- [Your task]:
Please return the lines below verbatim, beginning at the one that has "them in the" and stopping after the one that has "Double-click on the", and add no other lines.

(Items from a data source)
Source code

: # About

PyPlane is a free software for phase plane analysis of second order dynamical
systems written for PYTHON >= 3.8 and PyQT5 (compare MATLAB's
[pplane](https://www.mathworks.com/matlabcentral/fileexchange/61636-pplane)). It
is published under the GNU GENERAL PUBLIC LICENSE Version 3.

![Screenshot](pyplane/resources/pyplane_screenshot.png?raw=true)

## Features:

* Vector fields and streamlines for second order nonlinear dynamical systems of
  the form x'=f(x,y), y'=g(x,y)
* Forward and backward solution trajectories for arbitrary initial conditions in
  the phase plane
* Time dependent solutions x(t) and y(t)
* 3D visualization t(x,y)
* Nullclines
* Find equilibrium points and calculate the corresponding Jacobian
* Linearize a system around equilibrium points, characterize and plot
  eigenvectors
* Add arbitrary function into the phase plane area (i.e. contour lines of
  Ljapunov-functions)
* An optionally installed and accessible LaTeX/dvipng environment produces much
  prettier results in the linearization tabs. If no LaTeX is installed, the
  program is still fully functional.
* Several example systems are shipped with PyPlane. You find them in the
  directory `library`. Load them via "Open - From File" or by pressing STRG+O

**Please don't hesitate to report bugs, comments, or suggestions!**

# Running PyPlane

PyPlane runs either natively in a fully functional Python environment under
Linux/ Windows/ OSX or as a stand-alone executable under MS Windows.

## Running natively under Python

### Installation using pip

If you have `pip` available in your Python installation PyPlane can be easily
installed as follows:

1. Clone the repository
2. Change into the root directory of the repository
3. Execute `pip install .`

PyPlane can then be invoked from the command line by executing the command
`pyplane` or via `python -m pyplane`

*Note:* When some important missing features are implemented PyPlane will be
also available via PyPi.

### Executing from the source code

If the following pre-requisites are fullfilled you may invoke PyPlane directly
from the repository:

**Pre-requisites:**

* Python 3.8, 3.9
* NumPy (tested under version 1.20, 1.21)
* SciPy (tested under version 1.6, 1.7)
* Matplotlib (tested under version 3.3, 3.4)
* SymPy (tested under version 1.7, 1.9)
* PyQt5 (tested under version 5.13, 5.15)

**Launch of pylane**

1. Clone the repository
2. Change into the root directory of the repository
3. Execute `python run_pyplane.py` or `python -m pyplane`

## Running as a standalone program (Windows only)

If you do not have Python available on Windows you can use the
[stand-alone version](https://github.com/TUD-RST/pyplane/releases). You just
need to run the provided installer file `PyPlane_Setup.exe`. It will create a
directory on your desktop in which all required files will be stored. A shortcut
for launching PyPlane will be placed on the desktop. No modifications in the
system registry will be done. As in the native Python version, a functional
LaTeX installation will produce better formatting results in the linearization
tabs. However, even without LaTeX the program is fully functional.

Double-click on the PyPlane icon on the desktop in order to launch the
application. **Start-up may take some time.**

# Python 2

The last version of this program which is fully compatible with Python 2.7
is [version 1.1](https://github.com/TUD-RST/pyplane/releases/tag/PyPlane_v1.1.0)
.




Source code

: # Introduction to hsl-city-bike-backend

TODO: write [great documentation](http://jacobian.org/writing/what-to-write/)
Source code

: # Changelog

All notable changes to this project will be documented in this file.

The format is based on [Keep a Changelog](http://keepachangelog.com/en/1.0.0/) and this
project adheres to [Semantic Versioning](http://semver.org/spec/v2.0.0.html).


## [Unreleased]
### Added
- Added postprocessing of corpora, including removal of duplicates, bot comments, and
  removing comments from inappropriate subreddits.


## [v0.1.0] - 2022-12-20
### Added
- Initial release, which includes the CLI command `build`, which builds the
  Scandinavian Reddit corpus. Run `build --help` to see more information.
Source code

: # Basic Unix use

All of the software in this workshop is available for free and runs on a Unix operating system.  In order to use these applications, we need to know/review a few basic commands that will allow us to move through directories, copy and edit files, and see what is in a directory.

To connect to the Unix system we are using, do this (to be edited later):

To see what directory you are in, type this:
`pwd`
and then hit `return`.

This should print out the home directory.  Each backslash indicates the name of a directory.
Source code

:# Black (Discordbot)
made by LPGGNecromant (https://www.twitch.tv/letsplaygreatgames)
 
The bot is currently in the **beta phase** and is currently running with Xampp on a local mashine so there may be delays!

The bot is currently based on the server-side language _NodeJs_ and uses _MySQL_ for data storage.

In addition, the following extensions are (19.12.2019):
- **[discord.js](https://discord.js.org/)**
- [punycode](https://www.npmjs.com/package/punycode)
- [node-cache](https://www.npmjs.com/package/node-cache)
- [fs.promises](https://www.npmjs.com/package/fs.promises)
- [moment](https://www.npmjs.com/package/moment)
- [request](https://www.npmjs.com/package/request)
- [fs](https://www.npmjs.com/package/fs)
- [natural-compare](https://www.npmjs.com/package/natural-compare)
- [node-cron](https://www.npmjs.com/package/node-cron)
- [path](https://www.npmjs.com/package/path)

- [Completed exercise]:
* Several example systems are shipped with PyPlane. You find them in the
  directory `library`. Load them via "Open - From File" or by pressing STRG+O

**Please don't hesitate to report bugs, comments, or suggestions!**

# Running PyPlane

PyPlane runs either natively in a fully functional Python environment under
Linux/ Windows/ OSX or as a stand-alone executable under MS Windows.

## Running natively under Python

### Installation using pip

If you have `pip` available in your Python installation PyPlane can be easily
installed as follows:

1. Clone the repository
2. Change into the root directory of the repository
3. Execute `pip install .`

PyPlane can then be invoked from the command line by executing the command
`pyplane` or via `python -m pyplane`

*Note:* When some important missing features are implemented PyPlane will be
also available via PyPi.

### Executing from the source code

If the following pre-requisites are fullfilled you may invoke PyPlane directly
from the repository:

**Pre-requisites:**

* Python 3.8, 3.9
* NumPy (tested under version 1.20, 1.21)
* SciPy (tested under version 1.6, 1.7)
* Matplotlib (tested under version 3.3, 3.4)
* SymPy (tested under version 1.7, 1.9)
* PyQt5 (tested under version 5.13, 5.15)

**Launch of pylane**

1. Clone the repository
2. Change into the root directory of the repository
3. Execute `python run_pyplane.py` or `python -m pyplane`

## Running as a standalone program (Windows only)

If you do not have Python available on Windows you can use the
[stand-alone version](https://github.com/TUD-RST/pyplane/releases). You just
need to run the provided installer file `PyPlane_Setup.exe`. It will create a
directory on your desktop in which all required files will be stored. A shortcut
for launching PyPlane will be placed on the desktop. No modifications in the
system registry will be done. As in the native Python version, a functional
LaTeX installation will produce better formatting results in the linearization
tabs. However, even without LaTeX the program is fully functional.

Double-click on the PyPlane icon on the desktop in order to launch the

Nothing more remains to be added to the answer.